» **Directions for this task**: Where in the data does the word "éléments" appear? Find those lines and copy them.

(Saved data entries)
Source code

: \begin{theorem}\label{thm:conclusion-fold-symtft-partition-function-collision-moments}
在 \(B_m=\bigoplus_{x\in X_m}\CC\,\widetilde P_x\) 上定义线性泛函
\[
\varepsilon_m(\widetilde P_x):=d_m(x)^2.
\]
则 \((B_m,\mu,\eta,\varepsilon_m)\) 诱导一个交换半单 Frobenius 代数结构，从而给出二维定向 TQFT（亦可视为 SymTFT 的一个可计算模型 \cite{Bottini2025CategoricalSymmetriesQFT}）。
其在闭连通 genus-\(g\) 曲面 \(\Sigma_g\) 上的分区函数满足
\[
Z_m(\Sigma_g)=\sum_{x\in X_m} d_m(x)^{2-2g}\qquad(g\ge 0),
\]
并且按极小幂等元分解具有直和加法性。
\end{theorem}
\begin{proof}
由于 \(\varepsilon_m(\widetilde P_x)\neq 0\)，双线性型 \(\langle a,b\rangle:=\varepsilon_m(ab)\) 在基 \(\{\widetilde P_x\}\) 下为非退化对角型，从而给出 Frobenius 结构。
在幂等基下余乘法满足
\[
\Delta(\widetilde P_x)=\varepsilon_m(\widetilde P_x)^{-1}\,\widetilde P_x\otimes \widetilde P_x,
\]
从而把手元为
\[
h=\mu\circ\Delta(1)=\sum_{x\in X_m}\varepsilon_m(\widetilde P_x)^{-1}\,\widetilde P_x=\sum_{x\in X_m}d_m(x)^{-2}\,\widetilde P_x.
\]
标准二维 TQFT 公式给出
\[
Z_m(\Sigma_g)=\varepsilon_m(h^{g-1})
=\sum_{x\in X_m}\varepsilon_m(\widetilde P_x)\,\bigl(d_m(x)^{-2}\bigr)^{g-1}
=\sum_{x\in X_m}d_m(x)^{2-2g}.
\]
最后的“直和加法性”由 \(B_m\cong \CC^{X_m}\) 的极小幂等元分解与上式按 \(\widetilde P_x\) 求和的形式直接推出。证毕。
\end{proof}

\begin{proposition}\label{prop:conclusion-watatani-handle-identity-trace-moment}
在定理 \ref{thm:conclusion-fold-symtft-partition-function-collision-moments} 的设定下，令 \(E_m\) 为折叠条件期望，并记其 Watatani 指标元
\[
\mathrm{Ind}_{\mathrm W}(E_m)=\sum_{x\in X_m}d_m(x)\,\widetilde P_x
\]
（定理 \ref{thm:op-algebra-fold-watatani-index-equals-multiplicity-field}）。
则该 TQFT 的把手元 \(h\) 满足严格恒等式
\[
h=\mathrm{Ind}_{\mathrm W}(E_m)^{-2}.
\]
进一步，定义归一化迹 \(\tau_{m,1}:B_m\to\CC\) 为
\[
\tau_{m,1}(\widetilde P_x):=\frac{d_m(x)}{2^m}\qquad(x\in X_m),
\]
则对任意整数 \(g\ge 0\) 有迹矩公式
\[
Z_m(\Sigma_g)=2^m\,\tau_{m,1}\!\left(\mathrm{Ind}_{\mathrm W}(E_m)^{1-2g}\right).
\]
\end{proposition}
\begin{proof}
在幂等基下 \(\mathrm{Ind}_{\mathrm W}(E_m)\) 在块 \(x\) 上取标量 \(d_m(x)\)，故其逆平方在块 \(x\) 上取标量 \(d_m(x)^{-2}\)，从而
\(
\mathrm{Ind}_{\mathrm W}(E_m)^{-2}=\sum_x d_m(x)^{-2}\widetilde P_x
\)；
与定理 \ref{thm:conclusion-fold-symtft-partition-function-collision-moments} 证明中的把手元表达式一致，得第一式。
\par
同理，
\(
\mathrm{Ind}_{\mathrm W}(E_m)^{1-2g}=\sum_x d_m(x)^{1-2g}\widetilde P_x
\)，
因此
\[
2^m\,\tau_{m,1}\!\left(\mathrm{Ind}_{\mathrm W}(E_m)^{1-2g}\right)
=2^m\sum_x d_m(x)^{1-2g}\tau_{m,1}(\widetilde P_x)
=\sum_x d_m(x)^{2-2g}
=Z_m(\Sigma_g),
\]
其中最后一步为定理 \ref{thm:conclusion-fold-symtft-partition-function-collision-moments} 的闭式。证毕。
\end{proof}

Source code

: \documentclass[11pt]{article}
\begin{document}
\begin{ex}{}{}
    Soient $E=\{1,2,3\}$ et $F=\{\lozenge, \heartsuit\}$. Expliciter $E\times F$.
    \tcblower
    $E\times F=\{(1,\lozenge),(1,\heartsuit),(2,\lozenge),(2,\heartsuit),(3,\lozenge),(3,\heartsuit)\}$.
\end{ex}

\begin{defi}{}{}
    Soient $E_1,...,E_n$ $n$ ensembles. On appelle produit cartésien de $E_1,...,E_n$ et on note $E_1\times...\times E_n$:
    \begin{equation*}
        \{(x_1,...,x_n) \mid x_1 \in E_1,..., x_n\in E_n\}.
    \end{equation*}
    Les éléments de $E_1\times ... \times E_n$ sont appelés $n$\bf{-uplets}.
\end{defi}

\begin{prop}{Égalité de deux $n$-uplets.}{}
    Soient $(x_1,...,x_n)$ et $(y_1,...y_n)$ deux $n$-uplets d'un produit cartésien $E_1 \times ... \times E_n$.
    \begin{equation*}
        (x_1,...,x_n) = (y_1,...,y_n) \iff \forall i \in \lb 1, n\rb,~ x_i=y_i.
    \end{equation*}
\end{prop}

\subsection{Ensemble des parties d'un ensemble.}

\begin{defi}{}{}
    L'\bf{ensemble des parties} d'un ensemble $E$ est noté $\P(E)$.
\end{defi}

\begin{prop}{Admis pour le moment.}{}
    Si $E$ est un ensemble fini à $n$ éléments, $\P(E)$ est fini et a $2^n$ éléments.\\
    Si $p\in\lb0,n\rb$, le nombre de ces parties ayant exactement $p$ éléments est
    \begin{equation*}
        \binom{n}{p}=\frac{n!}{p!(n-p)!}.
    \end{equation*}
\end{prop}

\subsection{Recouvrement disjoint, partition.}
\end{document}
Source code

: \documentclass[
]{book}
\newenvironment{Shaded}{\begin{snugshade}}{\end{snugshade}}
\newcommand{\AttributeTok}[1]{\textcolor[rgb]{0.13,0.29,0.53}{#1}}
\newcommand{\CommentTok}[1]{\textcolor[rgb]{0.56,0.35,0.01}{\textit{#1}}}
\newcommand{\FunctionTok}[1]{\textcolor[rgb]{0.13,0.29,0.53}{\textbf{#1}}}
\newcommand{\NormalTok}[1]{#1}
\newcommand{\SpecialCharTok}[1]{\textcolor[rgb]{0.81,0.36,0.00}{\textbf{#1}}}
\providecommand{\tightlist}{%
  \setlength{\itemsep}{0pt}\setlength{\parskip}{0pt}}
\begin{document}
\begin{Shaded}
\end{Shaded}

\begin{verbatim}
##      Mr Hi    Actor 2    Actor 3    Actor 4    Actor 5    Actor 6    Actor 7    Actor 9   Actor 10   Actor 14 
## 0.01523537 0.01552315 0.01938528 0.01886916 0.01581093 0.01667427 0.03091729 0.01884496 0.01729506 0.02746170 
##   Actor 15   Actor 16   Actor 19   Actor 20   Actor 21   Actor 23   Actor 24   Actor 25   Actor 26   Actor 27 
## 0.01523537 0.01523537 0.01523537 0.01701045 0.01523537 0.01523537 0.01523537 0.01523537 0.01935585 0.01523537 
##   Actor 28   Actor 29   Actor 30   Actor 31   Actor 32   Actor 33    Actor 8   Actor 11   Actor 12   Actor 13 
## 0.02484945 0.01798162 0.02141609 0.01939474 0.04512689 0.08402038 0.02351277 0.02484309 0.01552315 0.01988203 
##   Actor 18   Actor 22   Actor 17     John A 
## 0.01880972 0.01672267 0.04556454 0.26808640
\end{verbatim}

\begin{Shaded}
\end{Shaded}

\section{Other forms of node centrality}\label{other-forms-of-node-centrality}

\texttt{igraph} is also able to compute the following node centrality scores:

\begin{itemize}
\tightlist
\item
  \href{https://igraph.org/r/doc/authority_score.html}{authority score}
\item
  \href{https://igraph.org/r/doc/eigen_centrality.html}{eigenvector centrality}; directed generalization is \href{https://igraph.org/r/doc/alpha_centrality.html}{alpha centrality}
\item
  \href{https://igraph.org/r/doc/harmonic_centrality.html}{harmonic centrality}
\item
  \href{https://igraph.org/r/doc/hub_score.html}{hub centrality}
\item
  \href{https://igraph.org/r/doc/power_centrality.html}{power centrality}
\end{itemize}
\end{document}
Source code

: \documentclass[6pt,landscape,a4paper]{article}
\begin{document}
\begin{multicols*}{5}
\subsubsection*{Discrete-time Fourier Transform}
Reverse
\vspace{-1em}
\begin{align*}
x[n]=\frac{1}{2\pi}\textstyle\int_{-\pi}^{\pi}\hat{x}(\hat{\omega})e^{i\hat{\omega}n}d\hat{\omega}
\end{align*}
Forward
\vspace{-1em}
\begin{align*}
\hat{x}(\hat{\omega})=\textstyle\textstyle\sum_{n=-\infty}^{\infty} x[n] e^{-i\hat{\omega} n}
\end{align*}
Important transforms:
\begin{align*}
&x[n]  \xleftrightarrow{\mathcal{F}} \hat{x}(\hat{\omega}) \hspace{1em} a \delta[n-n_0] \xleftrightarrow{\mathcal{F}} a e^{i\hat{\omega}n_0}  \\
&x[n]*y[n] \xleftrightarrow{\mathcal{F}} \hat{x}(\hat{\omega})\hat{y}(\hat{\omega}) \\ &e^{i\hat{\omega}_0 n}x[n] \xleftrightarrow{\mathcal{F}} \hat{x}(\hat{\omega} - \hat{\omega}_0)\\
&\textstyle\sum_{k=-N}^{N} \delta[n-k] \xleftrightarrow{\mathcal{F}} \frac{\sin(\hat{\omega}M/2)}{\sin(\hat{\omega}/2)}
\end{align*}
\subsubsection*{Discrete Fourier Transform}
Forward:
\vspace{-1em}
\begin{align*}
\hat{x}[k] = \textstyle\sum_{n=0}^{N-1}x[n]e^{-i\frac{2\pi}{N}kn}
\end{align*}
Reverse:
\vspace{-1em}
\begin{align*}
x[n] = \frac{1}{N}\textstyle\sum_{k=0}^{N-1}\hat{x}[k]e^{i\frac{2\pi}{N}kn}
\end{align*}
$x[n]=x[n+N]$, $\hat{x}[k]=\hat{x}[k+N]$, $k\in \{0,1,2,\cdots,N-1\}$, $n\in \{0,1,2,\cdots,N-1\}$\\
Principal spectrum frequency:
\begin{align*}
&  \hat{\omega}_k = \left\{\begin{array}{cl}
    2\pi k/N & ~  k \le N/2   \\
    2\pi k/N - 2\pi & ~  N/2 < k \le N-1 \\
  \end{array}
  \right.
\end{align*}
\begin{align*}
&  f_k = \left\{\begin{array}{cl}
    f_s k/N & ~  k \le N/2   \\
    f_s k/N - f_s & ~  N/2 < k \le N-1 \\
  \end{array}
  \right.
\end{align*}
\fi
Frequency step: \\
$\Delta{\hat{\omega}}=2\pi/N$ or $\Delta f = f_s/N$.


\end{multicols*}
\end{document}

» **Your response**:
    Les éléments de $E_1\times ... \times E_n$ sont appelés $n$\bf{-uplets}.
    Si $E$ est un ensemble fini à $n$ éléments, $\P(E)$ est fini et a $2^n$ éléments.\\
    Si $p\in\lb0,n\rb$, le nombre de ces parties ayant exactement $p$ éléments est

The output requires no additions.